Eighteen-year-old Taylor Wilson has designed a compact nuclear reactor that could one day burn waste from old atomic weapons to power anything
from homes and factories to space colonies.
The American teen, who gained fame four years ago after designing a fusion reactor he planned to build in the garage of his family’s home, shared
his latest endeavor at a TED Conference in southern California on Thursday.
Everything seems to point to the fact that Mr Wilson has re-invented small Molten Salt Reactor (that's a bit snarky; I know nothing of what he may
have brought new to the idea, so I'll keep an open mind).
Current technology is for solid fueled reactors in high-pressure vessels, so as to keep the water coolant/heat transfer medium liquid at temps far
above the boiling point; water transfers heat more efficiently there. High pressure is costly, and solid fuel is costly, because it collects fission
products (call it ash) as it "burns", which poisons further fission. After only 2% of the fuel is burned, it has to be reprocessed; currently, that
means thrown away (into the spent fuel pool) and replaced with new fuel.

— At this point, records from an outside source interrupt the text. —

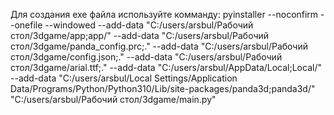 Для создания exe файла используйте комманду:
pyinstaller --noconfirm --onefile --windowed --add-data "C:/users/arsbul/Рабочий стол/3dgame/app;app/" --add-data "C:/users/arsbul/Рабочий стол/3dgame/panda_config.prc;." --add-data "C:/users/arsbul/Рабочий стол/3dgame/config.json;." --add-data "C:/users/arsbul/Рабочий стол/3dgame/arial.ttf;." --add-data "C:/users/arsbul/AppData/Local;Local/" --add-data "C:/users/arsbul/Local Settings/Application Data/Programs/Python/Python310/Lib/site-packages/panda3d;panda3d/"  "C:/users/arsbul/Рабочий стол/3dgame/main.py"
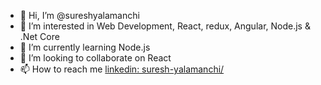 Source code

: - 👋 Hi, I’m @sureshyalamanchi
- 👀 I’m interested in Web Development, React, redux, Angular, Node.js & .Net Core
- 🌱 I’m currently learning Node.js
- 💞️ I’m looking to collaborate on React
- 📫 How to reach me <a target="_blank" href="https://www.linkedin.com/in/suresh-yalamanchi/">linkedin: suresh-yalamanchi/</a>

<!---
sureshyalamanchi/sureshyalamanchi is a ✨ special ✨ repository because its `README.md` (this file) appears on your GitHub profile.
You can click the Preview link to take a look at your changes.
--->
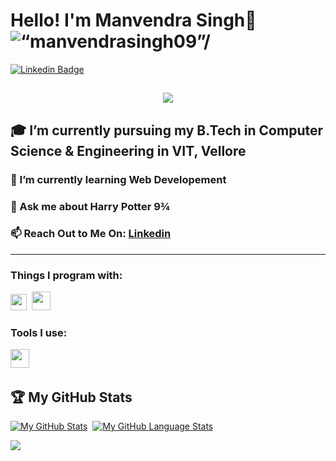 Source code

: # Hello! I'm Manvendra Singh👋 <img src="https://komarev.com/ghpvc/?username=ManvendraSingh&label=Profile Views&color=blue&style=flat" alt=“manvendrasingh09”/>  

[![Linkedin Badge](https://img.shields.io/badge/LinkedIn-Manvendra%20Singh-blue)](https://www.linkedin.com/in/manvendrasingh09)

<h2 align="center">
  <img src="https://readme-typing-svg.herokuapp.com?font=Hubot+Sans&weight=600&size=30&pause=500&color=0F95E8&center=true&width=435&lines=Welcome+To+My+GitHub👋">
</h2>


## :mortar_board: I’m currently pursuing my B.Tech in Computer Science & Engineering in VIT, Vellore
### 🌱 I’m currently learning Web Developement
### 💬 Ask me about Harry Potter 9¾
### 📫 Reach Out to Me On: [Linkedin](https://www.linkedin.com/in/manvendrasingh09)
-----------------------------

### Things I program with: 
<span><img src="https://upload.wikimedia.org/wikipedia/commons/thumb/1/18/ISO_C%2B%2B_Logo.svg/1822px-ISO_C%2B%2B_Logo.svg.png" width="26px"></span>&nbsp;
<span><img src="https://cdn.icon-icons.com/icons2/2415/PNG/512/java_original_wordmark_logo_icon_146459.png" width="30px"></span>&nbsp;

### Tools I use:
<span><img src="https://cdn.jsdelivr.net/gh/devicons/devicon@latest/icons/vscode/vscode-original.svg" width="30px"></span>&nbsp;

## 🏆 My GitHub Stats
[![My GitHub Stats](https://github-readme-stats.vercel.app/api/?username=manvendrasingh09&count_private=true&theme=ocean-gradient&showicons=true)]()&nbsp;
[![My GitHub Language Stats](https://github-readme-stats.vercel.app/api/top-langs/?username=manvendrasingh09&langs_count=5&theme=ocean-gradient)]()
<p><img align="center" src="https://github-readme-streak-stats.herokuapp.com?user=manvendrasingh09&theme=ocean-gradient" /> </p>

The MSR defeats these two problems. An MSR operates at low pressures; just enough pressure to move the liquids as needed. It needs some temperature,
enough to melt the fuel, but that's not much above the temps that a water reactor runs at anyway. The fuel, being melted fluorides of the
fissionables (uranium, plutonium and thorium), can be continuously drawn off, stripped of fission products, charged with additional fuel, and fed back
in. Control is maintained by inserted rods, just as it is for the water reactor. In addition, in emergencies or for extended down times, the fuel is
drained into safe storage. There are no fission products to keep it hot like solid fuel, no spent fuel pools, and to restart the tank is heated to
the melting point and the fuel pumped back into the reactor. Voila. You can safely shutdown for St Patty's day, then bring it back online on
Wednesday morning even with hang-overs.
Advantages are that all the fuel is burned; current pool waste is 90% unburned fissionables and activated transuranics, not very radioactive but
scary, because they last forever. The MSR burns all that, and it doesn't care whether the fissionables were mined, milled by Rocky Flats/Pantex, or
drawn dripping from a cooling pool, or any combination. All are treated equally. There are also disadvantages, but the chief one is that the
technology is unexplored as compared to solid fuel reactors.
Other small buried local reactors can be easily googled; here is one:
Hyperion Reactor
quoted from phage:
A mini sodium cooled reactor on every block. Great idea.
Um. What happens to all the spent fuel?
quoted from purplemer:
We put them in a rocket and fire them at the sun... That should work....maybe
No. The waste is only about 10% of that of current day reactors. It has a much short decay time (300 years for the bulk of it), and some of the
products have commercial uses, like Pu-238. NASA loves the stuff for Radioisotope Thermal Generators (like on Curiosity), and it's getting rare.
Today's waste is tomorrow's diamonds.
quoted from phage:
The products of nuclear fission include 235U and 239PU. Both radioactive but not fissionable.
Once the amount of fissionable fuel falls below critical mass the chain reaction stops and no power is produced. But there is still radioactive
material remaining.
Normally inert materials (including the body of the reactor itself) become radioactive through neutron bombardment.
Actually, Pu-239 is fissionable plutonium (the common kind, used in almost all bombs). U-235 is fissionable "enriched" uranium, the other major bomb
component. Pu-239 is "sorta" a waste product, the result of U-238 (common uranium, aka depleted uranium) bombarded by neutrons, as in a reactor.
That is, in fact, how plutonium is manufactured at Hanford.
There is radioactivity left, but it is in the fission products like I-131, K-40, Cs-137 and other nasties. In an MSR they are removed incrementally,
continuously, and never build up. It is nasty because it has high intensity, but therefore low half-life, therefore it decays away to background
within about 300 years.
The thing that stops normal reactors is poisoning by fission products, not the consumption of the available fuel.
Your last statement about neutron activation of the reactor is certainly true.
quoted from intrptr:
Haven't we had enough of that? For a 1000 half lives?